Exercise details: In the entries below, which lines run from the one containing "line number table in" to the one containing "Indirect string references"? Copy exactly those lines, ends included, and no others.

Supplied data:

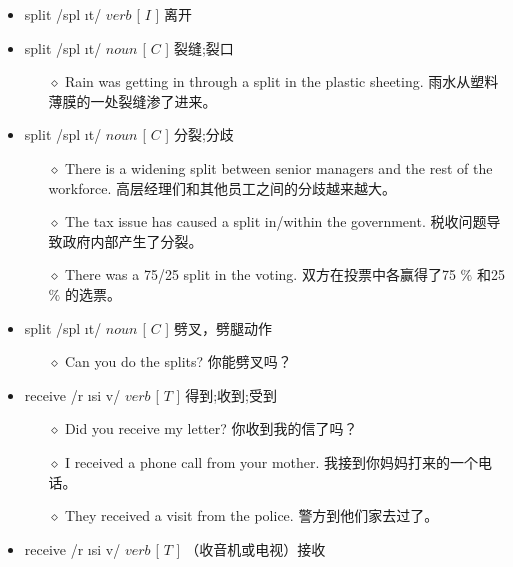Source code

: \documentclass[a4paper,top=2.5cm,buttom=2.5cm10.5pt]{book}
\begin{document}
\begin{itemize}
\item split /spl \i t/ $ verb $ [  $ I $  ] 离开
\end{itemize}
\begin{itemize}
\item split /spl \i t/ $ noun $ [  $ C $  ] 裂缝;裂口
\begin{itemize}
\item[$\diamond$] Rain was getting in through a split in the plastic sheeting.
雨水从塑料薄膜的一处裂缝渗了进来。
\end{itemize}
\end{itemize}
\begin{itemize}
\item split /spl \i t/ $ noun $ [  $ C $  ] 分裂;分歧
\begin{itemize}
\item[$\diamond$] There is a widening split between senior managers and the rest of the workforce.
高层经理们和其他员工之间的分歧越来越大。
\item[$\diamond$] The tax issue has caused a split in/within the government.
税收问题导致政府内部产生了分裂。
\item[$\diamond$] There was a 75/25 split in the voting.
双方在投票中各赢得了75 $ \% $ 和25 $ \% $ 的选票。
\end{itemize}
\end{itemize}
\begin{itemize}
\item split /spl \i t/ $ noun $ [  $ C $  ] 劈叉，劈腿动作
\begin{itemize}
\item[$\diamond$] Can you do the splits?
你能劈叉吗？
\end{itemize}
\end{itemize}
\begin{itemize}
\item receive /r \i  \textprimstress si \textlengthmark v/ $ verb $ [  $ T $  ] 得到;收到;受到
\begin{itemize}
\item[$\diamond$] Did you receive my letter?
你收到我的信了吗？
\item[$\diamond$] I received a phone call from your mother.
我接到你妈妈打来的一个电话。
\item[$\diamond$] They received a visit from the police.
警方到他们家去过了。
\end{itemize}
\end{itemize}
\begin{itemize}
\item receive /r \i  \textprimstress si \textlengthmark v/ $ verb $ [  $ T $  ] （收音机或电视）接收
\end{itemize}
\end{document}
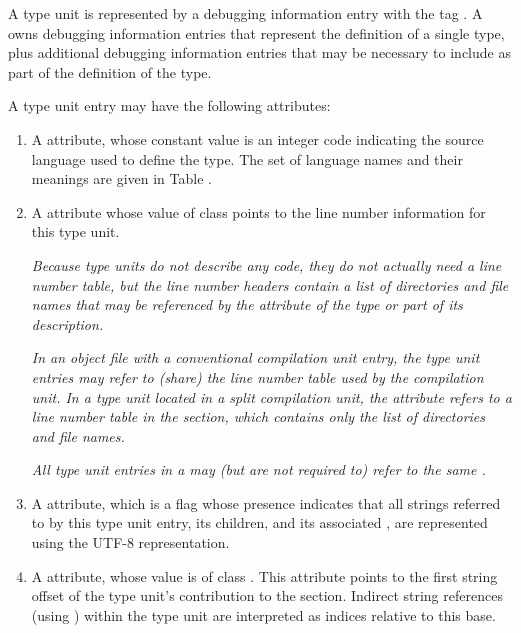 A type unit is represented by a debugging information entry
with the tag \DWTAGtypeunitTARG. 
A  owns debugging
information entries that represent the definition of a single
type, plus additional debugging information entries that may
be necessary to include as part of the definition of the type.

A type unit entry may have the following attributes:
\begin{enumerate}[1. ]

\item A 
\DWATlanguage{} attribute, 
whose
constant value is an integer code indicating the source
language used to define the type. The set of language names
and their meanings are given in Table .

\item A \DWATstmtlist{} attribute
whose value of class \CLASSlineptr{} points to the line number 
information for this type unit.

\textit{Because type units do not describe any code, they
do not actually need a line number table, but the line number
headers contain a list of directories and file names that
may be referenced by the \DWATdeclfile{} attribute of the
type or part of its description.} 

\textit{In an object file with a conventional compilation 
unit entry, the type unit entries may refer to (share) the 
line number table used by the compilation unit. In a type 
unit located in a split compilation unit, the 
\DWATstmtlistNAME{} attribute refers to a 
line number table in the \dotdebuglinedwo{} section, which
contains only the list of directories and file names.}

\textit{All type unit entries in a \splitDWARFobjectfile{} may 
(but are not required to) refer to the same 
.}

\item A \DWATuseUTFeight{} attribute, which is a flag
whose presence indicates that all strings referred to by this type
unit entry, its children, and its associated 
, 
are represented using the UTF-8 representation.

\item A 
\DWATstroffsetsbase{}
attribute, whose value is of class \CLASSstroffsetsptr. 
This attribute points
to the first string offset of the type unit's contribution to
the \dotdebugstroffsets{} section. Indirect string references
(using \DWFORMstrx) within the type unit are interpreted
as indices relative to this base.

\end{enumerate}

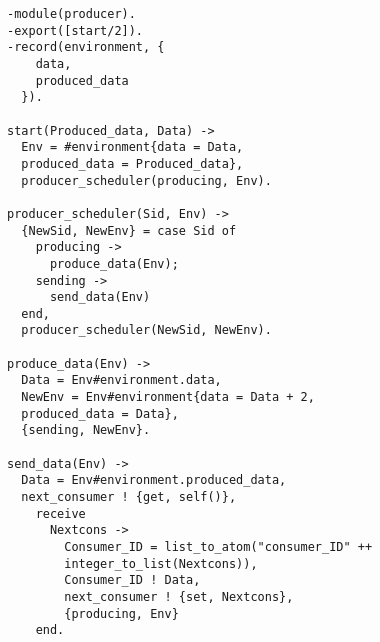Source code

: 
\begin{verbatim}
-module(producer).
-export([start/2]).
-record(environment, {
    data,
    produced_data
  }).

start(Produced_data, Data) ->
  Env = #environment{data = Data,
  produced_data = Produced_data},
  producer_scheduler(producing, Env).

producer_scheduler(Sid, Env) ->
  {NewSid, NewEnv} = case Sid of
    producing ->
      produce_data(Env);
    sending ->
      send_data(Env)
  end,
  producer_scheduler(NewSid, NewEnv).

produce_data(Env) ->
  Data = Env#environment.data,
  NewEnv = Env#environment{data = Data + 2,
  produced_data = Data},
  {sending, NewEnv}.
  
send_data(Env) ->
  Data = Env#environment.produced_data,
  next_consumer ! {get, self()},
    receive 
      Nextcons -> 
        Consumer_ID = list_to_atom("consumer_ID" ++
        integer_to_list(Nextcons)),
        Consumer_ID ! Data,
        next_consumer ! {set, Nextcons},
        {producing, Env}
    end.
\end{verbatim}

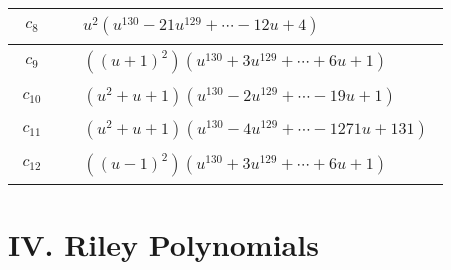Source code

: \documentclass[1p]{elsarticle_modified}
\theoremstyle{definition}
\begin{document}
\begin{tabular}{m{50pt}|m{274pt}}
\hline $$\begin{aligned}c_{8}\end{aligned}$$&$\begin{aligned}
&u^2(u^{130}-21 u^{129}+\cdots-12 u+4)
\end{aligned}$\\
\hline $$\begin{aligned}c_{9}\end{aligned}$$&$\begin{aligned}
&((u+1)^2)(u^{130}+3 u^{129}+\cdots+6 u+1)
\end{aligned}$\\
\hline $$\begin{aligned}c_{10}\end{aligned}$$&$\begin{aligned}
&(u^2+u+1)(u^{130}-2 u^{129}+\cdots-19 u+1)
\end{aligned}$\\
\hline $$\begin{aligned}c_{11}\end{aligned}$$&$\begin{aligned}
&(u^2+u+1)(u^{130}-4 u^{129}+\cdots-1271 u+131)
\end{aligned}$\\
\hline $$\begin{aligned}c_{12}\end{aligned}$$&$\begin{aligned}
&((u-1)^2)(u^{130}+3 u^{129}+\cdots+6 u+1)
\end{aligned}$\\
\hline
\end{tabular}\newpage\renewcommand{\arraystretch}{1}
\centering \section*{ IV. Riley Polynomials}
\end{document}
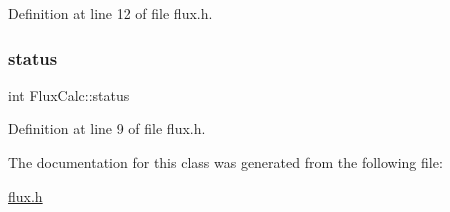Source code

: Definition at line 12 of file flux.\+h.

\mbox{\label{classFluxCalc_a787e2be1064214bc02417c2c073fd6f8}} 
\subsubsection{\texorpdfstring{status}{status}}
{\footnotesize\ttfamily int Flux\+Calc\+::status\hspace{0.3cm}{\ttfamily [private]}}



Definition at line 9 of file flux.\+h.



The documentation for this class was generated from the following file\+:\begin{DoxyCompactItemize}
\item 
\hyperlink{flux_8h}{flux.\+h}\end{DoxyCompactItemize}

Answer space:
line number table in the \dotdebuglinedwo{} section, which
contains only the list of directories and file names.}

\textit{All type unit entries in a \splitDWARFobjectfile{} may 
(but are not required to) refer to the same 
.}

\item A \DWATuseUTFeight{} attribute, which is a flag
whose presence indicates that all strings referred to by this type
unit entry, its children, and its associated 
, 
are represented using the UTF-8 representation.

\item A 
\DWATstroffsetsbase{}
attribute, whose value is of class \CLASSstroffsetsptr. 
This attribute points
to the first string offset of the type unit's contribution to
the \dotdebugstroffsets{} section. Indirect string references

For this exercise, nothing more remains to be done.